Nigeria's police said on Tuesday they had arrested suspected members of an Islamist sect behind coordinated attacks in the north of the country that killed at least 65 people late last week.

Militants Boko Haram said they had carried out the gun and bomb attacks in Damaturu on Friday in the group's deadliest onslaught since it began a violent campaign for more widespread adoption of sharia law across Nigeria in 2009.

Residents expressed anger that gunmen were able to take over the city with apparent ease, leaving bodies littering the streets and reducing police stations, churches and mosques to rubble.

Persons have been arrested ... we are not at this time able to talk about who, or how many, or how they are linked to the incidents, said National Police Spokesman Yemi Ajayi.

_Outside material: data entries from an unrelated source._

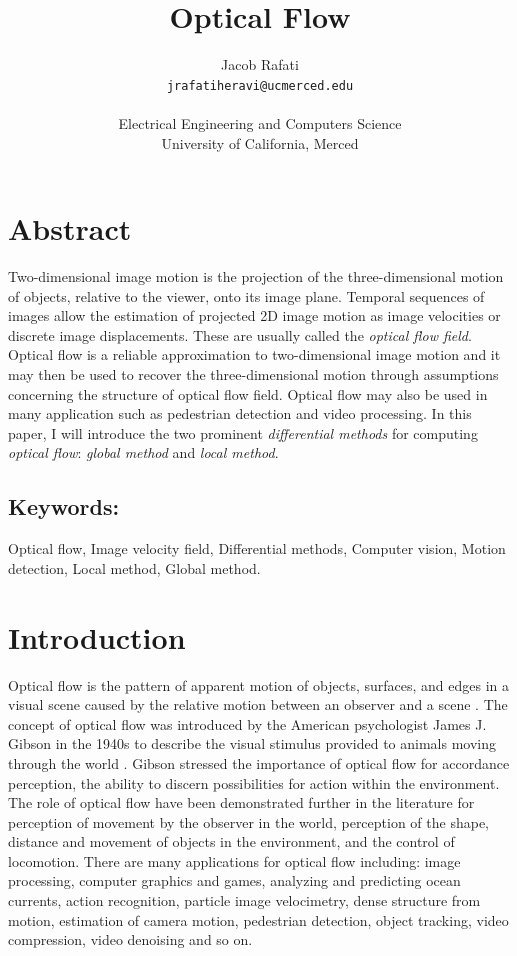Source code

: \documentclass[letterpaper,11pt]{article}
\title{\Huge \textbf{Optical Flow}}
\author{
  \Large Jacob Rafati\\ \texttt{jrafatiheravi@ucmerced.edu}\\
  \\  Electrical Engineering and Computers Science\\  
   University of California, Merced
}
\begin{document}
\maketitle

\tableofcontents

\section*{Abstract}
Two-dimensional image motion is the projection of the three-dimensional motion of objects, relative to the viewer, onto its image plane. Temporal sequences of images allow the estimation of projected 2D image motion as image velocities or discrete image displacements. These are usually
called the \emph{optical flow field}. Optical flow is a reliable approximation to two-dimensional image motion and it may then be used to recover the three-dimensional motion through assumptions concerning the structure of optical flow field. Optical flow may also be used in many application such as pedestrian detection and video processing. In this paper, I will introduce the two prominent \emph{differential methods} for computing \emph{optical flow}: \emph{global method} and \emph{local method}. 

\subsection*{Keywords:} Optical flow, Image velocity field, Differential methods, Computer vision, Motion detection, Local method, Global method.

\section{Introduction} 
\label{sec:introduction}
Optical flow is the pattern of apparent motion of objects, surfaces, and edges in a visual scene caused by the relative motion between an observer and a scene \citep{Horn:Schunck:1981}. The concept of optical flow was introduced by the American psychologist James J. Gibson in the 1940s to describe the visual stimulus provided to animals moving through the world \citep{Gibson:1979}. Gibson stressed the importance of optical flow for accordance perception, the ability to discern possibilities for action within the environment. The role of optical flow have been demonstrated further in the literature for perception of movement by the observer in the world, perception of the shape, distance and movement of objects in the environment, and the control of locomotion. There are many applications for optical flow including: image processing, computer graphics and games, analyzing and predicting ocean currents, action recognition, particle image velocimetry, dense structure from motion, estimation of camera motion, pedestrian detection, object tracking, video compression, video denoising and so on. 
\end{document}
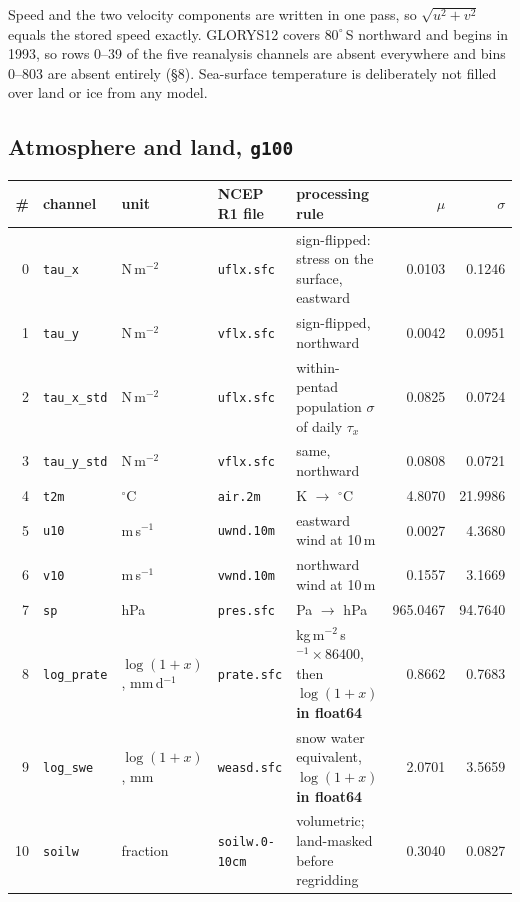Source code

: \documentclass[10pt]{article}
\newcommand{\code}[1]{\texttt{#1}}
\begin{document}
Speed and the two velocity components are written in one pass, so
$\sqrt{u^2+v^2}$ equals the stored speed exactly. GLORYS12 covers
$80^\circ$\,S northward and begins in 1993, so rows 0--39 of the five
reanalysis channels are absent everywhere and bins 0--803 are absent entirely
(\S8). Sea-surface temperature is deliberately not filled over land or ice
from any model.

\subsection{Atmosphere and land, \code{g100}}

\begin{table}[h]
\centering\setlength{\tabcolsep}{4pt}\footnotesize
\begin{tabular}{@{}rl>{\raggedright\arraybackslash}p{2.1cm}>{\raggedright\arraybackslash}p{2.1cm}>{\raggedright\arraybackslash}p{4.6cm}rr@{}}
\toprule
\# & channel & unit & NCEP R1 file & processing rule & $\mu$ & $\sigma$ \\
\midrule
0 & \code{tau\_x} & N\,m$^{-2}$ & \code{uflx.sfc} & sign-flipped: stress on the surface, eastward & 0.0103 & 0.1246 \\
1 & \code{tau\_y} & N\,m$^{-2}$ & \code{vflx.sfc} & sign-flipped, northward & 0.0042 & 0.0951 \\
2 & \code{tau\_x\_std} & N\,m$^{-2}$ & \code{uflx.sfc} & within-pentad population $\sigma$ of daily $\tau_x$ & 0.0825 & 0.0724 \\
3 & \code{tau\_y\_std} & N\,m$^{-2}$ & \code{vflx.sfc} & same, northward & 0.0808 & 0.0721 \\
4 & \code{t2m} & $^\circ$C & \code{air.2m} & K $\to$ $^\circ$C & 4.8070 & 21.9986 \\
5 & \code{u10} & m\,s$^{-1}$ & \code{uwnd.10m} & eastward wind at 10\,m & 0.0027 & 4.3680 \\
6 & \code{v10} & m\,s$^{-1}$ & \code{vwnd.10m} & northward wind at 10\,m & 0.1557 & 3.1669 \\
7 & \code{sp} & hPa & \code{pres.sfc} & Pa $\to$ hPa & 965.0467 & 94.7640 \\
8 & \code{log\_prate} & $\log(1{+}x)$, mm\,d$^{-1}$ & \code{prate.sfc} & kg\,m$^{-2}$\,s$^{-1}\times86400$, then $\log(1+x)$ \textbf{in float64} & 0.8662 & 0.7683 \\
9 & \code{log\_swe} & $\log(1{+}x)$, mm & \code{weasd.sfc} & snow water equivalent, $\log(1+x)$ \textbf{in float64} & 2.0701 & 3.5659 \\
10 & \code{soilw} & fraction & \code{soilw.0-10cm} & volumetric; land-masked before regridding & 0.3040 & 0.0827 \\

\end{tabular}
\end{table}
\end{document}
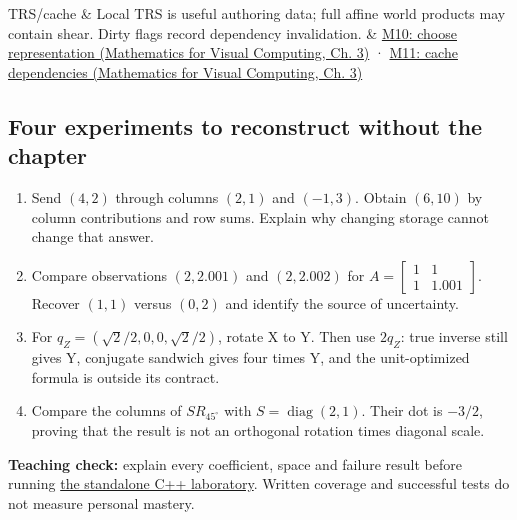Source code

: {\begin{longtable}[]
TRS/cache & Local TRS is useful authoring data; full affine world products may contain shear. Dirty flags record dependency invalidation. & \href{../02-Mathematics-for-Visual-Computing/main.pdf\#nameddest=01-foundations-i-ch019-figure-m10---representation-follows-the-permitted-operation}{M10: choose representation (Mathematics for Visual Computing, Ch. 3)} · \href{../02-Mathematics-for-Visual-Computing/main.pdf\#nameddest=01-foundations-i-ch019-figure-m11---invalidate-the-values-that-actually-depend-on-the-edit}{M11: cache dependencies (Mathematics for Visual Computing, Ch. 3)} \\
\end{longtable}
}

\subsection{Four experiments to reconstruct without the chapter}\label{appendix-68f22c734be3-four-experiments-to-reconstruct-without-the-chapter}

\hypertarget{appendix-68f22c734be3-four-experiments-to-reconstruct-without-the-chapter}{}

\begin{enumerate}
\def\labelenumi{\arabic{enumi}.}
\tightlist
\item
  Send \((4,2)\) through columns \((2,1)\) and \((-1,3)\). Obtain \((6,10)\) by column contributions and row sums. Explain why changing storage cannot change that answer.
\item
  Compare observations \((2,2.001)\) and \((2,2.002)\) for \(A=\begin{bmatrix}1&1\\1&1.001\end{bmatrix}\). Recover \((1,1)\) versus \((0,2)\) and identify the source of uncertainty.
\item
  For \(q_Z=(\sqrt2/2,0,0,\sqrt2/2)\), rotate X to Y. Then use \(2q_Z\): true inverse still gives Y, conjugate sandwich gives four times Y, and the unit-optimized formula is outside its contract.
\item
  Compare the columns of \(S R_{45^\circ}\) with \(S=\operatorname{diag}(2,1)\). Their dot is \(-3/2\), proving that the result is not an orthogonal rotation times diagonal scale.
\end{enumerate}

\textbf{Teaching check:} explain every coefficient, space and failure result before running \hyperref[02-foundations-ii-ch038-a-complete-scalar-laboratory-makes-the-contracts-observable]{the standalone C++ laboratory}. Written coverage and successful tests do not measure personal mastery.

Police say 53 people were killed but an emergency relief agency that counted bodies in morgues put the toll at 65 dead -- 63 from the Damaturu attack and another two from a strike on a neighbouring village.

On Sunday the U.S. embassy in Abuja issued a warning to its citizens to avoid hotels in the Nigerian capital, which it said could be targeted in coming days.

Boko Haram is becoming a major headache for President Goodluck Jonathan's administration as it grows in sophistication and deadliness. It has twice struck the capital this year.

Suspected members of the group, whose name means Western education is forbidden in local Hausa, shot dead an off-duty police officer on Sunday as he returned from Muslim prayers, police said.

Friday's violence also included a spate of bomb attacks in Maiduguri, the sect's home base and capital of Borno state which sits in the remote northeast. Police have not said if anyone died in those blasts.